* **INSTRUCTIONS TO FOLLOW**: Nothing but the text of the records belongs in your answer: repeat all of it exactly and leave out the images.

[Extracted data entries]
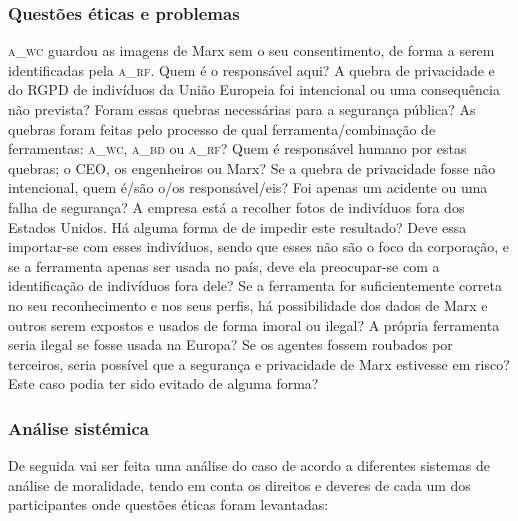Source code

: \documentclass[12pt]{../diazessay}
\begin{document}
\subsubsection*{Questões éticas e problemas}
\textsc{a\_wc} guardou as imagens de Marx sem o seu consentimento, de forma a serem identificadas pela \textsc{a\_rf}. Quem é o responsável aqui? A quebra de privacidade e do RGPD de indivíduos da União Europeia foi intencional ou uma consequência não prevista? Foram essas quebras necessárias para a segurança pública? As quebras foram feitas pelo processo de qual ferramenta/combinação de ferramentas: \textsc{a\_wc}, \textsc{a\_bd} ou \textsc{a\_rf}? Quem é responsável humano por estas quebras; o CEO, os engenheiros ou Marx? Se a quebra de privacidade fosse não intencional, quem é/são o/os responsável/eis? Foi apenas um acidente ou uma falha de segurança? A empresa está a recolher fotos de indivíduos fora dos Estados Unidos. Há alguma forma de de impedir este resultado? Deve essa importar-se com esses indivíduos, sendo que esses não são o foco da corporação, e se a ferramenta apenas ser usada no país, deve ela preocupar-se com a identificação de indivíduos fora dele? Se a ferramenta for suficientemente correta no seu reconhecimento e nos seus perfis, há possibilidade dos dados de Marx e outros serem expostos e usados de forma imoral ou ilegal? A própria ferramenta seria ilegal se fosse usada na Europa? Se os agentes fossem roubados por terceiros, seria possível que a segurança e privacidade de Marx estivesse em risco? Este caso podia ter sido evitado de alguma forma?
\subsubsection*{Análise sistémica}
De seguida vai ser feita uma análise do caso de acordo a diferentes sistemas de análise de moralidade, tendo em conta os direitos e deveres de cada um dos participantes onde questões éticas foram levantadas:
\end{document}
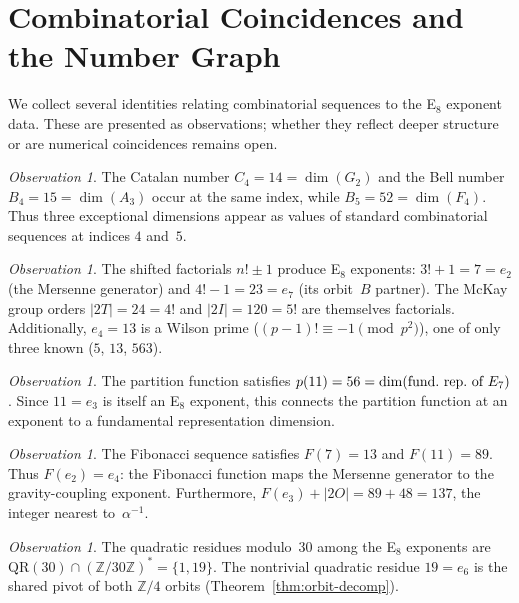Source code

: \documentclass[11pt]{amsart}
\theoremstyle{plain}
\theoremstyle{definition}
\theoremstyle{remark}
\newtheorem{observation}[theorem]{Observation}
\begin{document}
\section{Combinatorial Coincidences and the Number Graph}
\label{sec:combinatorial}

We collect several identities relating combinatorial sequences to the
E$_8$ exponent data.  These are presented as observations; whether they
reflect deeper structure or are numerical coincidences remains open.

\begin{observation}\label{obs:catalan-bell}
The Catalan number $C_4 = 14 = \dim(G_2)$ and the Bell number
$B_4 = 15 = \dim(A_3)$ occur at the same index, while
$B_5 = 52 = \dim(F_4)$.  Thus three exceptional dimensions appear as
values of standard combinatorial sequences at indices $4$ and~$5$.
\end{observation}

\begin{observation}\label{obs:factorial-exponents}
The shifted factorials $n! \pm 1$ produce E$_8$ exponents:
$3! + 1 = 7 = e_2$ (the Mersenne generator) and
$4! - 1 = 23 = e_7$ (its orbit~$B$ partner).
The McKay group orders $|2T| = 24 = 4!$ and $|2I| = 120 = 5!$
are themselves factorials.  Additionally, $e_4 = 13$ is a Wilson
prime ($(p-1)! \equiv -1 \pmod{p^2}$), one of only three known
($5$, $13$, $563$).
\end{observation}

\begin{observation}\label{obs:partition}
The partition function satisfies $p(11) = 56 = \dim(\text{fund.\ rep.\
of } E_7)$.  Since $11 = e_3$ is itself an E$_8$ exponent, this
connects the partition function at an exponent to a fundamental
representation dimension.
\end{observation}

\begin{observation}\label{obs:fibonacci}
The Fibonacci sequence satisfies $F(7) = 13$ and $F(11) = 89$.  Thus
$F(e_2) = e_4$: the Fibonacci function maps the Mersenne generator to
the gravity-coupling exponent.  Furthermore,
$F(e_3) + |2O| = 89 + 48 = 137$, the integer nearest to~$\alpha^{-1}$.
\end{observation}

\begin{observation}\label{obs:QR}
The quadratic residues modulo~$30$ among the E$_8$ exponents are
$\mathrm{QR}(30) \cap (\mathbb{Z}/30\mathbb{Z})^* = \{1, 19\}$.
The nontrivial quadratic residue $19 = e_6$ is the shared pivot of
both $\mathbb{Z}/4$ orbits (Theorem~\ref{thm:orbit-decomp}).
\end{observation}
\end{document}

* **TASK RESULT**:
Source code

: \documentclass[12pt]{../diazessay}
\begin{document}
\subsubsection*{Questões éticas e problemas}
\textsc{a\_wc} guardou as imagens de Marx sem o seu consentimento, de forma a serem identificadas pela \textsc{a\_rf}. Quem é o responsável aqui? A quebra de privacidade e do RGPD de indivíduos da União Europeia foi intencional ou uma consequência não prevista? Foram essas quebras necessárias para a segurança pública? As quebras foram feitas pelo processo de qual ferramenta/combinação de ferramentas: \textsc{a\_wc}, \textsc{a\_bd} ou \textsc{a\_rf}? Quem é responsável humano por estas quebras; o CEO, os engenheiros ou Marx? Se a quebra de privacidade fosse não intencional, quem é/são o/os responsável/eis? Foi apenas um acidente ou uma falha de segurança? A empresa está a recolher fotos de indivíduos fora dos Estados Unidos. Há alguma forma de de impedir este resultado? Deve essa importar-se com esses indivíduos, sendo que esses não são o foco da corporação, e se a ferramenta apenas ser usada no país, deve ela preocupar-se com a identificação de indivíduos fora dele? Se a ferramenta for suficientemente correta no seu reconhecimento e nos seus perfis, há possibilidade dos dados de Marx e outros serem expostos e usados de forma imoral ou ilegal? A própria ferramenta seria ilegal se fosse usada na Europa? Se os agentes fossem roubados por terceiros, seria possível que a segurança e privacidade de Marx estivesse em risco? Este caso podia ter sido evitado de alguma forma?
\subsubsection*{Análise sistémica}
De seguida vai ser feita uma análise do caso de acordo a diferentes sistemas de análise de moralidade, tendo em conta os direitos e deveres de cada um dos participantes onde questões éticas foram levantadas:
\end{document}
Source code

: \documentclass[11pt]{amsart}
\theoremstyle{plain}
\theoremstyle{definition}
\theoremstyle{remark}
\newtheorem{observation}[theorem]{Observation}
\begin{document}
\section{Combinatorial Coincidences and the Number Graph}
\label{sec:combinatorial}

We collect several identities relating combinatorial sequences to the
E$_8$ exponent data.  These are presented as observations; whether they
reflect deeper structure or are numerical coincidences remains open.

\begin{observation}\label{obs:catalan-bell}
The Catalan number $C_4 = 14 = \dim(G_2)$ and the Bell number
$B_4 = 15 = \dim(A_3)$ occur at the same index, while
$B_5 = 52 = \dim(F_4)$.  Thus three exceptional dimensions appear as
values of standard combinatorial sequences at indices $4$ and~$5$.
\end{observation}

\begin{observation}\label{obs:factorial-exponents}
The shifted factorials $n! \pm 1$ produce E$_8$ exponents:
$3! + 1 = 7 = e_2$ (the Mersenne generator) and
$4! - 1 = 23 = e_7$ (its orbit~$B$ partner).
The McKay group orders $|2T| = 24 = 4!$ and $|2I| = 120 = 5!$
are themselves factorials.  Additionally, $e_4 = 13$ is a Wilson
prime ($(p-1)! \equiv -1 \pmod{p^2}$), one of only three known
($5$, $13$, $563$).
\end{observation}

\begin{observation}\label{obs:partition}
The partition function satisfies $p(11) = 56 = \dim(\text{fund.\ rep.\
of } E_7)$.  Since $11 = e_3$ is itself an E$_8$ exponent, this
connects the partition function at an exponent to a fundamental
representation dimension.
\end{observation}

\begin{observation}\label{obs:fibonacci}
The Fibonacci sequence satisfies $F(7) = 13$ and $F(11) = 89$.  Thus
$F(e_2) = e_4$: the Fibonacci function maps the Mersenne generator to
the gravity-coupling exponent.  Furthermore,
$F(e_3) + |2O| = 89 + 48 = 137$, the integer nearest to~$\alpha^{-1}$.
\end{observation}

\begin{observation}\label{obs:QR}
The quadratic residues modulo~$30$ among the E$_8$ exponents are
$\mathrm{QR}(30) \cap (\mathbb{Z}/30\mathbb{Z})^* = \{1, 19\}$.
The nontrivial quadratic residue $19 = e_6$ is the shared pivot of
both $\mathbb{Z}/4$ orbits (Theorem~\ref{thm:orbit-decomp}).
\end{observation}
\end{document}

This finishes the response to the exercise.